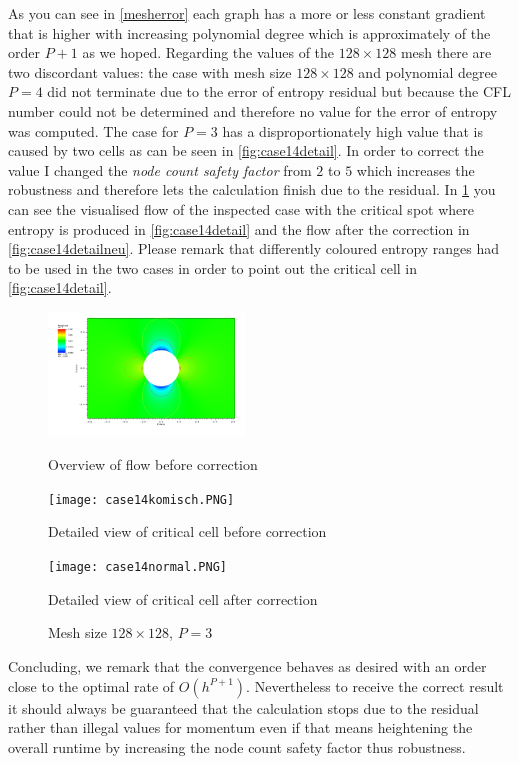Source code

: 	As you can see in \ref{mesherror} each graph has a more or less constant gradient that is higher with increasing polynomial degree which is approximately of the order $P+1$ as we hoped. Regarding the values of the $128 \times 128$ mesh there are two discordant values: the case with mesh size $128 \times 128$ and polynomial degree $P = 4$ did not terminate due to the error of entropy residual but because the CFL number could not be determined and therefore no value for the error of entropy was computed. The case for $P = 3$ has a disproportionately high value that is caused by two cells as can be seen in \ref{fig:case14detail}. In order to correct the value I changed the \textit{node count safety factor} from $2$ to $5$ which increases the robustness and therefore lets the calculation finish due to the residual. In \ref{fig:case14} you can see the visualised flow of the inspected case with the critical spot where entropy is produced in \ref{fig:case14detail} and the flow after the correction in \ref{fig:case14detailneu}. Please remark that differently coloured entropy ranges had to be used in the two cases in order to point out the critical cell in \ref{fig:case14detail}.
	
	\begin{figure}[htp]
		\centering
		\begin{minipage}[b]{0.3\textwidth}
			\centering
			\includegraphics[height=3.3cm]{img/case14.PNG}
			\caption{Overview of flow before correction}
		\end{minipage}
		\begin{minipage}[b]{0.3\textwidth}
			\centering
			\texttt{[image: case14komisch.PNG]}
			\caption{Detailed view of critical cell before correction}
			\label{fig:case14detail}
		\end{minipage}
		\begin{minipage}[b]{0.3\textwidth}
			\centering
			\texttt{[image: case14normal.PNG]}
			\caption{Detailed view of critical cell after correction}
			\label{fig:case14detailneu}
		\end{minipage}
		\caption{Mesh size $128 \times 128$, $P = 3$}
		\label{fig:case14}
	\end{figure}
	
	Concluding, we remark that the convergence behaves as desired with an order close to the optimal rate of $O(h^{P+1})$. Nevertheless to receive the correct result it should always be guaranteed that the calculation stops due to the residual rather than illegal values for momentum even if that means heightening the overall runtime by increasing the node count safety factor thus robustness.
	
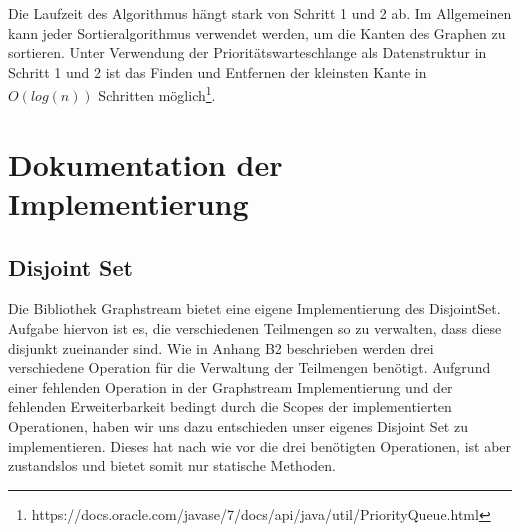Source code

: \documentclass[a4paper]{article}
\begin{document}
Die Laufzeit des Algorithmus hängt stark von Schritt 1 und 2 ab. Im Allgemeinen kann jeder Sortieralgorithmus verwendet werden, um die Kanten des Graphen zu sortieren. Unter Verwendung der Prioritätswarteschlange als Datenstruktur in Schritt 1 und 2 ist das Finden und Entfernen der kleinsten Kante in $O(log(n))$ Schritten möglich\footnote{https://docs.oracle.com/javase/7/docs/api/java/util/PriorityQueue.html}.

\section{Dokumentation der Implementierung}

\subsection{Disjoint Set}

Die Bibliothek Graphstream bietet eine eigene Implementierung des DisjointSet. Aufgabe hiervon ist es, die verschiedenen Teilmengen so zu verwalten, dass diese disjunkt zueinander sind. Wie in Anhang B2 beschrieben\cite{KN2012} werden drei verschiedene Operation für die Verwaltung der Teilmengen benötigt. Aufgrund einer fehlenden Operation in der Graphstream Implementierung und der fehlenden Erweiterbarkeit bedingt durch die Scopes der implementierten Operationen, haben wir uns dazu entschieden unser eigenes Disjoint Set zu implementieren. Dieses hat nach wie vor die drei benötigten Operationen, ist aber zustandslos und bietet somit nur statische Methoden.
\end{document}
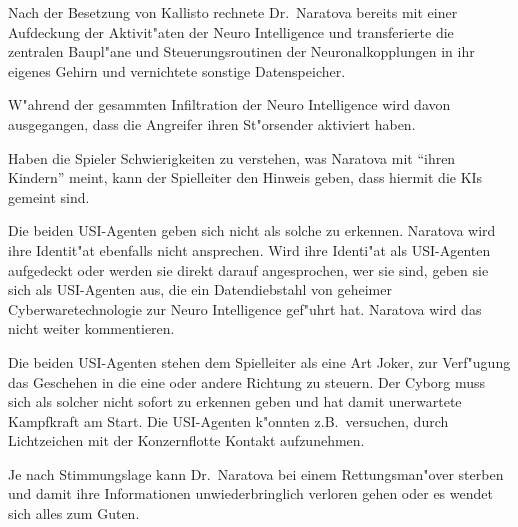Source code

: \begin{remarks}
	Nach der Besetzung von Kallisto rechnete Dr.~Naratova bereits mit einer Aufdeckung der Aktivit"aten der Neuro Intelligence und transferierte die zentralen Baupl"ane und Steuerungsroutinen der Neuronalkopplungen in ihr eigenes Gehirn und vernichtete sonstige Datenspeicher.
	
	W"ahrend der gesammten Infiltration der Neuro Intelligence wird davon ausgegangen, dass die Angreifer ihren St"orsender aktiviert haben.
	
	Haben die Spieler Schwierigkeiten zu verstehen, was Naratova mit "`ihren Kindern"' meint, kann der Spielleiter den Hinweis geben, dass hiermit die KIs gemeint sind.
	
	Die beiden USI-Agenten geben sich nicht als solche zu erkennen. Naratova wird ihre Identit"at ebenfalls nicht ansprechen. Wird ihre Identi"at als USI-Agenten aufgedeckt oder werden sie direkt darauf angesprochen, wer sie sind, geben sie sich als USI-Agenten aus, die ein Datendiebstahl von geheimer Cyberwaretechnologie zur Neuro Intelligence gef"uhrt hat. Naratova wird das nicht weiter kommentieren.
	
	Die beiden USI-Agenten stehen dem Spielleiter als eine Art Joker, zur Verf"ugung das Geschehen in die eine oder andere Richtung zu steuern. Der Cyborg muss sich als solcher nicht sofort zu erkennen geben und hat damit unerwartete Kampfkraft am Start. Die USI-Agenten k"onnten z.B.~versuchen, durch Lichtzeichen mit der Konzernflotte Kontakt aufzunehmen.
	
	Je nach Stimmungslage kann Dr.~Naratova bei einem Rettungsman"over sterben und damit ihre Informationen unwiederbringlich verloren gehen oder es wendet sich alles zum Guten.
\end{remarks}
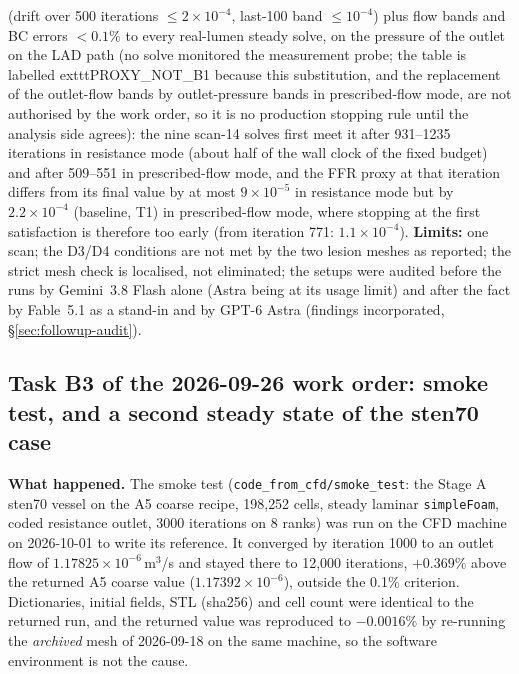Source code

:\documentclass[11pt]{article}
\begin{document}
(drift over 500 iterations $\leq2\times10^{-4}$, last-100 band $\leq10^{-4}$) plus flow bands and BC errors $<0.1\%$ to every real-lumen steady solve, on the pressure of the outlet on the LAD path (no solve monitored the measurement probe; the table is labelled 	exttt{PROXY\_NOT\_B1} because this substitution, and the replacement of the outlet-flow bands by outlet-pressure bands in prescribed-flow mode, are not authorised by the work order, so it is no production stopping rule until the analysis side agrees): the nine scan-14 solves first meet it after 931--1235 iterations in resistance mode (about half of the wall clock of the fixed budget) and after 509--551 in prescribed-flow mode, and the FFR proxy at that iteration differs from its final value by at most $9\times10^{-5}$ in resistance mode but by $2.2\times10^{-4}$ (baseline, T1) in prescribed-flow mode, where stopping at the first satisfaction is therefore too early (from iteration 771: $1.1\times10^{-4}$). \textbf{Limits:} one scan; the D3/D4 conditions are not met by the two lesion meshes as reported; the strict mesh check is localised, not eliminated; the setups were audited before the runs by Gemini~3.8 Flash alone (Astra being at its usage limit) and after the fact by Fable~5.1 as a stand-in and by GPT-6 Astra (findings incorporated, \S\ref{sec:followup-audit}).

\subsection{Task B3 of the 2026-09-26 work order: smoke test, and a second steady state of the sten70 case}
\label{sec:b3}
\textbf{What happened.} The smoke test (\texttt{code\_from\_cfd/smoke\_test}: the Stage A sten70 vessel on the A5 coarse recipe, 198{,}252 cells, steady laminar \texttt{simpleFoam}, coded resistance outlet, 3000 iterations on 8 ranks) was run on the CFD machine on 2026-10-01 to write its reference. It converged by iteration 1000 to an outlet flow of $1.17825\times10^{-6}$\,m$^3$/s and stayed there to 12{,}000 iterations, $+0.369\%$ above the returned A5 coarse value ($1.17392\times10^{-6}$), outside the 0.1\% criterion. Dictionaries, initial fields, STL (sha256) and cell count were identical to the returned run, and the returned value was reproduced to $-0.0016\%$ by re-running the \emph{archived} mesh of 2026-09-18 on the same machine, so the software environment is not the cause.
\end{document}
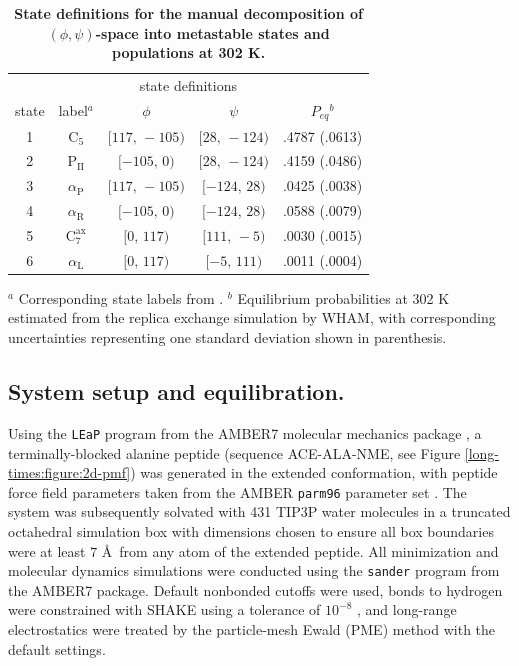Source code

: \begin{table}[tb]
\caption{{\bf State definitions for the manual decomposition of $(\phi,\psi)$-space into metastable states and populations at 302 K.}}
\label{long-times:table:state-definitions}
\begin{center}
\begin{tabular}{ccccc}
\hline 
      &                        & \multicolumn{2}{c}{state definitions} & \\
\cline{3-4}
state & label$^a$ & $\phi$ & $\psi$ & $P_{eq}$$^b$ \\
\hline
1 & $\mathrm{C}_5$             & $[117, \, -105)$ & $[28, \, -124)$ & .4787 (.0613) \\
2 & $\mathrm{P}_\mathrm{II}$   & $[-105, \, 0)$   & $[28, \, -124)$ & .4159 (.0486) \\
3 & $\alpha_\mathrm{P}$        & $[117, \, -105)$ & $[-124, \, 28)$ & .0425 (.0038) \\
4 & $\alpha_\mathrm{R}$        & $[-105, \, 0)$   & $[-124, \, 28)$ & .0588 (.0079) \\
5 & $\mathrm{C}_7^\mathrm{ax}$ & $[0, \, 117)$    & $[111, \, -5)$  & .0030 (.0015) \\
6 & $\alpha_\mathrm{L}$        & $[0, \, 117)$    & $[-5, \, 111)$  & .0011 (.0004) \\
\hline 
\end{tabular}
\end{center}
\footnotesize
$^a$ Corresponding state labels from \cite{roterman:1989a}.  $^b$ Equilibrium probabilities at 302 K estimated from the replica exchange simulation by WHAM, with corresponding uncertainties representing one standard deviation shown in parenthesis.
\end{table}

\subsection{System setup and equilibration.}
\label{long-times:section:system-setup-and-equilibration}

Using the {\tt LEaP} program from the AMBER7 molecular mechanics package \cite{AMBER7}, a terminally-blocked alanine peptide (sequence ACE-ALA-NME, see Figure \ref{long-times:figure:2d-pmf}) was generated in the extended conformation, with peptide force field parameters taken from the AMBER {\tt parm96} parameter set \cite{AMBER-parm96}.
The system was subsequently solvated with 431 TIP3P water molecules \cite{jorgensen:1983a} in a truncated octahedral simulation box with dimensions chosen to ensure all box boundaries were at least $7$ \AA\ from any atom of the extended peptide.
All minimization and molecular dynamics simulations were conducted using the {\tt sander} program from the AMBER7 package.
Default nonbonded cutoffs were used, bonds to hydrogen were constrained with SHAKE using a tolerance of $10^{-8}$ \cite{SHAKE}, and long-range electrostatics were treated by the particle-mesh Ewald (PME) method \cite{darden:1993a} with the default settings.

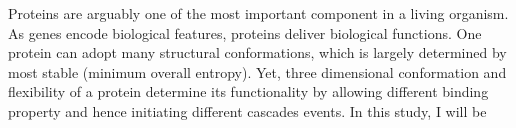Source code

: Proteins are arguably one of the most important component in a living organism. As genes encode biological features, proteins deliver biological functions. One protein can adopt many structural conformations, which is largely determined by  most stable (minimum overall entropy). Yet, three dimensional conformation and flexibility of a protein determine its functionality by allowing different binding property and hence initiating different cascades events. In this study, I will be 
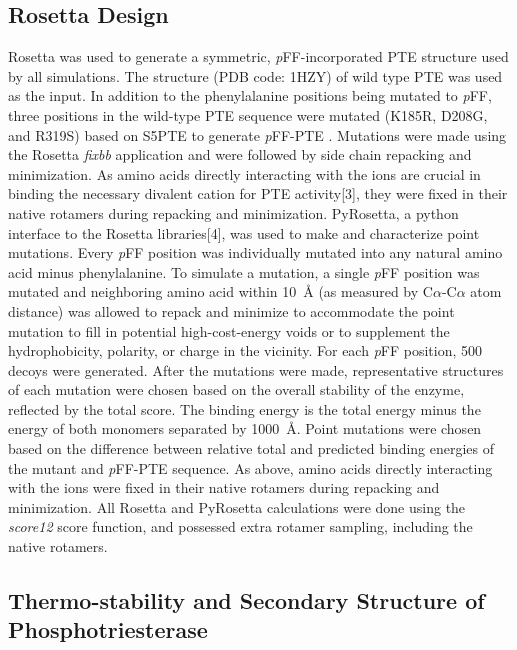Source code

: \begin{refsection}
\subsection{Rosetta Design}
\label{sec:pyrosetta-method}

Rosetta\cite{Leaver-Fay2011,DiMaio2011a} was used to generate a symmetric,
\emph{p}FF-incorporated PTE structure used by all simulations. The structure
(PDB code: 1HZY) of wild type PTE was used as the input. In addition to the
phenylalanine positions being mutated to \emph{p}FF, three positions in the
wild-type PTE sequence were mutated (K185R, D208G, and R319S) based on S5PTE to
generate \emph{p}FF-PTE \cite{Roodveldt2005}. Mutations were made using the
Rosetta \emph{fixbb} application and were followed by side chain repacking and
minimization. As amino acids directly interacting with the  ions
are crucial in binding the necessary divalent cation for PTE activity[3], 
they were fixed in their native rotamers during repacking and minimization.
PyRosetta, a python interface to the Rosetta libraries[4], was used to make and
characterize point mutations. Every \emph{p}FF position was individually
mutated into any natural amino acid minus phenylalanine. To simulate a
mutation, a single \emph{p}FF position was mutated and neighboring amino acid
within \SI{10}{\angstrom} (as measured by C$\alpha$-C$\alpha$ atom distance) was
allowed to repack and minimize to accommodate the point mutation to fill in
potential high-cost-energy voids or to supplement the hydrophobicity, polarity,
or charge in the vicinity. For each \emph{p}FF position, 500 decoys were
generated. After the mutations were made, representative structures of each
mutation were chosen based on the overall stability of the enzyme, reflected by
the total score. The binding energy is the total energy minus the energy of
both monomers separated by \SI{1000}{\angstrom}. Point mutations were chosen based on
the difference between relative total and predicted binding energies of the
mutant and \emph{p}FF-PTE sequence. As above, amino acids directly interacting
with the  ions were fixed in their native rotamers during repacking
and minimization. All Rosetta and PyRosetta calculations were done using the
\emph{score12} score function, and possessed extra rotamer sampling, including
the native rotamers.

\subsection{Thermo-stability and Secondary Structure of Phosphotriesterase}
\label{sec:thermo}


\end{refsection}
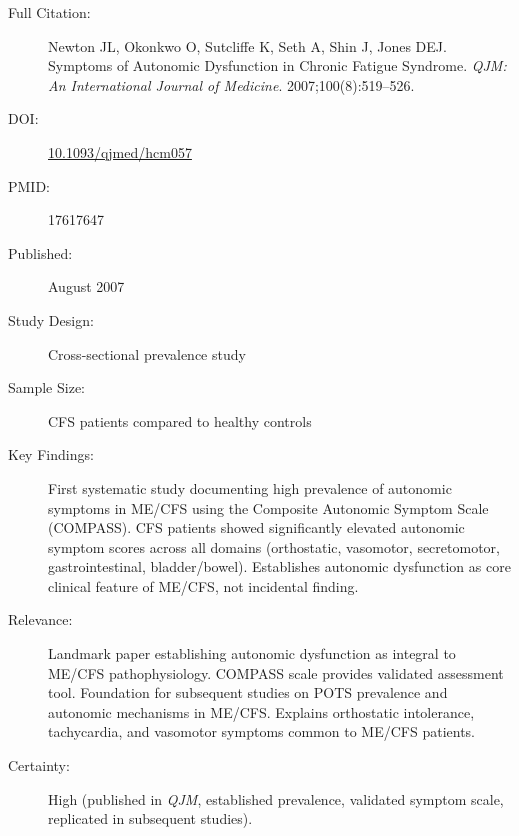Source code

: \begin{description}
    \item[Full Citation:] Newton JL, Okonkwo O, Sutcliffe K, Seth A, Shin J, Jones DEJ. Symptoms of Autonomic Dysfunction in Chronic Fatigue Syndrome. \textit{QJM: An International Journal of Medicine}. 2007;100(8):519--526.
    \item[DOI:] \href{https://doi.org/10.1093/qjmed/hcm057}{10.1093/qjmed/hcm057}
    \item[PMID:] 17617647
    \item[Published:] August 2007
    \item[Study Design:] Cross-sectional prevalence study
    \item[Sample Size:] CFS patients compared to healthy controls
    \item[Key Findings:] First systematic study documenting high prevalence of autonomic symptoms in ME/CFS using the Composite Autonomic Symptom Scale (COMPASS). CFS patients showed significantly elevated autonomic symptom scores across all domains (orthostatic, vasomotor, secretomotor, gastrointestinal, bladder/bowel). Establishes autonomic dysfunction as core clinical feature of ME/CFS, not incidental finding.
    \item[Relevance:] Landmark paper establishing autonomic dysfunction as integral to ME/CFS pathophysiology. COMPASS scale provides validated assessment tool. Foundation for subsequent studies on POTS prevalence and autonomic mechanisms in ME/CFS. Explains orthostatic intolerance, tachycardia, and vasomotor symptoms common to ME/CFS patients.
    \item[Certainty:] High (published in \textit{QJM}, established prevalence, validated symptom scale, replicated in subsequent studies).
\end{description}

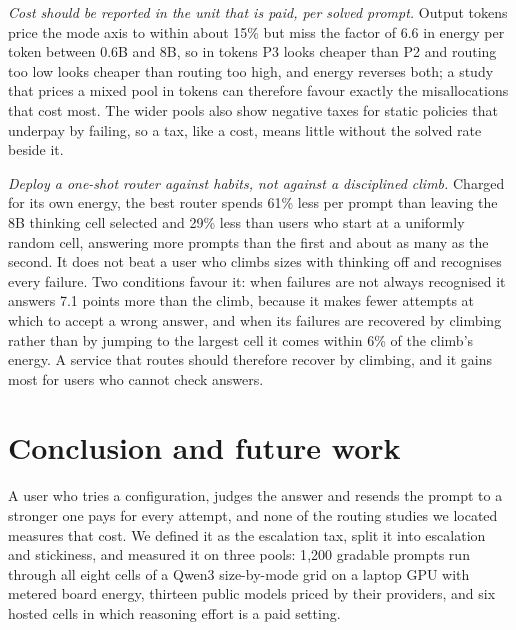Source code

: \documentclass[final,5p,times,twocolumn]{elsarticle}
\theoremstyle{plain}
\begin{document}
\emph{Cost should be reported in the unit that is paid, per solved prompt.}
Output tokens price the mode axis to within about 15\% but miss the factor of
6.6 in energy per token between 0.6B and 8B, so in tokens P3 looks cheaper
than P2 and routing too low looks cheaper than routing too high, and energy
reverses both; a study that prices a mixed pool in tokens can therefore
favour exactly the misallocations that cost most. The wider pools also show
negative taxes for static policies that underpay by failing, so a tax, like a
cost, means little without the solved rate beside it.

\emph{Deploy a one-shot router against habits, not against a disciplined
climb.} Charged for its own energy, the best router spends 61\% less per
prompt than leaving the 8B thinking cell selected and 29\% less than users
who start at a uniformly random cell, answering more prompts than the first
and about as many as the second. It does not beat a user who climbs sizes
with thinking off and recognises every failure. Two conditions favour it:
when failures are not always recognised it answers 7.1 points more than the
climb, because it makes fewer attempts at which to accept a wrong answer, and
when its failures are recovered by climbing rather than by jumping to the
largest cell it comes within 6\% of the climb's energy. A service that routes
should therefore recover by climbing, and it gains most for users who cannot
check answers.

\section{Conclusion and future work}
\label{sec:conclusion}

A user who tries a configuration, judges the answer and resends the prompt to
a stronger one pays for every attempt, and none of the routing studies we
located measures that cost. We defined it as the escalation tax, split it
into escalation and stickiness, and measured it on three pools: 1{,}200
gradable prompts run through all eight cells of a Qwen3 size-by-mode grid on
a laptop GPU with metered board energy, thirteen public models priced by
their providers, and six hosted cells in which reasoning effort is a paid
setting.
\end{document}
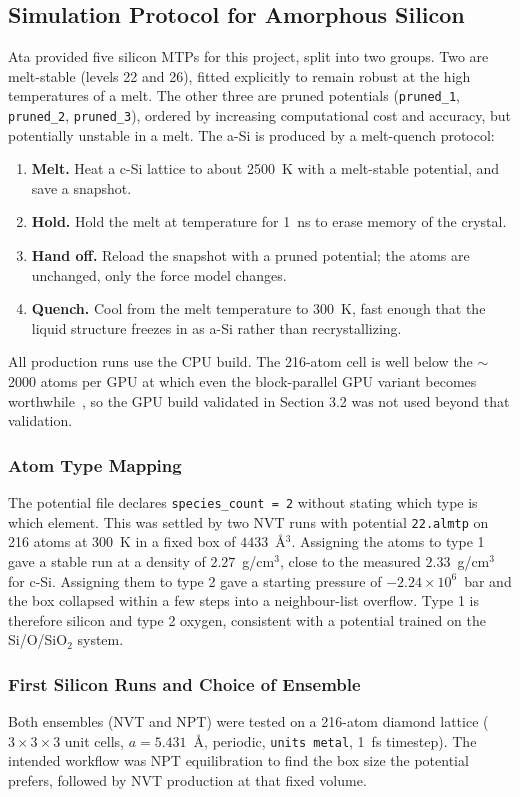 \documentclass{article}
\begin{document}
\subsection{Simulation Protocol for Amorphous Silicon}
Ata provided five silicon MTPs for this project, split into two groups. Two are melt-stable (levels 22 and 26), fitted explicitly to remain robust at the high temperatures of a melt. The other three are pruned potentials (\texttt{pruned\_1}, \texttt{pruned\_2}, \texttt{pruned\_3}), ordered by increasing computational cost and accuracy, but potentially unstable in a melt. The a-Si is produced by a melt-quench protocol:
\begin{enumerate}
    \item \textbf{Melt.} Heat a c-Si lattice to about 2500~K with a melt-stable potential, and save a snapshot.
    \item \textbf{Hold.} Hold the melt at temperature for 1~ns to erase memory of the crystal.
    \item \textbf{Hand off.} Reload the snapshot with a pruned potential; the atoms are unchanged, only the force model changes.
    \item \textbf{Quench.} Cool from the melt temperature to 300~K, fast enough that the liquid structure freezes in as a-Si rather than recrystallizing.
\end{enumerate}
All production runs use the CPU build. The 216-atom cell is well below the $\sim$2000 atoms per GPU at which even the block-parallel GPU variant becomes worthwhile~\cite{meng2026}, so the GPU build validated in Section 3.2 was not used beyond that validation.

\subsubsection{Atom Type Mapping}
The potential file declares \texttt{species\_count = 2} without stating which type is which element. This was settled by two NVT runs with potential \texttt{22.almtp} on 216 atoms at 300~K in a fixed box of $4433$~\AA$^3$. Assigning the atoms to type 1 gave a stable run at a density of $2.27$~g/cm$^3$, close to the measured $2.33$~g/cm$^3$ for c-Si. Assigning them to type 2 gave a starting pressure of $-2.24\times10^{6}$~bar and the box collapsed within a few steps into a neighbour-list overflow. Type 1 is therefore silicon and type 2 oxygen, consistent with a potential trained on the Si/O/SiO$_2$ system.

\subsubsection{First Silicon Runs and Choice of Ensemble}
\label{sec:firstruns}
Both ensembles (NVT and NPT) were tested on a 216-atom diamond lattice ($3\times3\times3$ unit cells, $a=5.431$~\AA, periodic, \texttt{units metal}, 1~fs timestep). The intended workflow was NPT equilibration to find the box size the potential prefers, followed by NVT production at that fixed volume.
\end{document}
◇ ◇ ◇ ◇ ◇ ◇ ◇
_YOUR GOAL:_ All that should be written out is the stretch of lines above between the one holding "or charge in" and the one holding "the difference between", inclusive, exactly as given.

_COMPLETED TASK:_
or charge in the vicinity. For each \emph{p}FF position, 500 decoys were
generated. After the mutations were made, representative structures of each
mutation were chosen based on the overall stability of the enzyme, reflected by
the total score. The binding energy is the total energy minus the energy of
both monomers separated by \SI{1000}{\angstrom}. Point mutations were chosen based on
the difference between relative total and predicted binding energies of the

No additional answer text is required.